Fig. 3: Hepatocyte-specific TMEM16A deficiency ameliorates inflammation during hepatic I/R injury.

From: Hepatocyte-specific TMEM16A deficiency alleviates hepatic ischemia/reperfusion injury via suppressing GPX4-mediated ferroptosis

Fig. 3

A Representative immunofluorescence staining and quantification of infiltrating CD3+, LY6G+, or CD68+ cells (red) in the livers of TMLKO or AAV-TM mice and their counterpart control mice subjected to 90 min of hepatic ischemia followed by 24 h of reperfusion (n = 6). #P < 0.05 versus TMFlox or AAV-Con.

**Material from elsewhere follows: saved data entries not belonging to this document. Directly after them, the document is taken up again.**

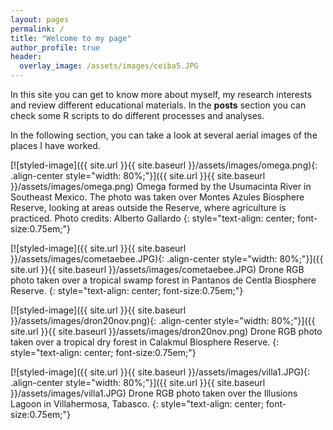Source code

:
```yaml
---
layout: pages
permalink: /
title: "Welcome to my page"
author_profile: true
header:
  overlay_image: /assets/images/ceiba5.JPG
---
```


In this site you can get to know more about myself, my research interests and review different educational materials. In the **posts** section you can check some R scripts to do different processes and analyses. 

In the following section, you can take a look at several aerial images of the places I have worked.

[![styled-image]({{ site.url }}{{ site.baseurl }}/assets/images/omega.png){: .align-center style="width: 80%;"}]({{ site.url }}{{ site.baseurl }}/assets/images/omega.png) Omega formed by the Usumacinta River in Southeast Mexico. The photo was taken over Montes Azules Biosphere Reserve, looking at areas outside the Reserve, where agriculture is practiced. Photo credits: Alberto Gallardo
{: style="text-align: center; font-size:0.75em;"}

[![styled-image]({{ site.url }}{{ site.baseurl }}/assets/images/cometaebee.JPG){: .align-center style="width: 80%;"}]({{ site.url }}{{ site.baseurl }}/assets/images/cometaebee.JPG) Drone RGB photo taken over a tropical swamp forest in Pantanos de Centla Biosphere Reserve.
{: style="text-align: center; font-size:0.75em;"}

[![styled-image]({{ site.url }}{{ site.baseurl }}/assets/images/dron20nov.png){: .align-center style="width: 80%;"}]({{ site.url }}{{ site.baseurl }}/assets/images/dron20nov.png) Drone RGB photo taken over a tropical dry forest in Calakmul Biosphere Reserve.
{: style="text-align: center; font-size:0.75em;"}

[![styled-image]({{ site.url }}{{ site.baseurl }}/assets/images/villa1.JPG){: .align-center style="width: 80%;"}]({{ site.url }}{{ site.baseurl }}/assets/images/villa1.JPG) Drone RGB photo taken over the Illusions Lagoon in Villahermosa, Tabasco.
{: style="text-align: center; font-size:0.75em;"}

B Flow cytometry histogram showing neutrophils and macrophages in liver samples from indicated mice subjected to 90 min of ischemia and 24 h of reperfusion (n = 6). #P < 0.05, ##P < 0.01 versus TMFlox I/R or AAV-Con I/R. Levels of C serum and D hepatic mRNA levels of pro-inflammatory factors (TNF-α, IL-1β, Il-6, MCP-1, and CXCL-1) in TMLKO or AAV-TM-treated mice and their counterparts subjected to 90 min of hepatic ischemia followed by 24 h of reperfusion (n = 6). **P < 0.01 versus TMFlox sham or AAV-Con sham; #P < 0.05, ##P < 0.01 versus TMFlox I/R or AAV-Con I/R. E TNF-α, MCP-1, and CXCL-1 levels in hepatocytes isolated from TMLKO or AAV-TM-treated mice and their counterpart control mice after H/R challenge (4 h of hypoxia and 12 h of reoxygenation) (n = 6). **P < 0.01 versus TMFlo or AAV-Con; #P < 0.05, ##P < 0.01 versus TMFlox H/R or AAV-Con H/R. F Total and phosphorylated IKKβ, IκBα, and p65 levels in livers of TMLKO or AAV-TM-treated mice after sham operation or hepatic I/R treatment (90 min of ischemia and 24 h of reperfusion) (n = 6). G Relative levels of the aforementioned proteins. *P < 0.05, **P < 0.01 versus TMFlox sham or AAV-Con sham; #P < 0.05 versus TMFlox I/R or AAV-Con I/R. Data were presented as the mean ± SD.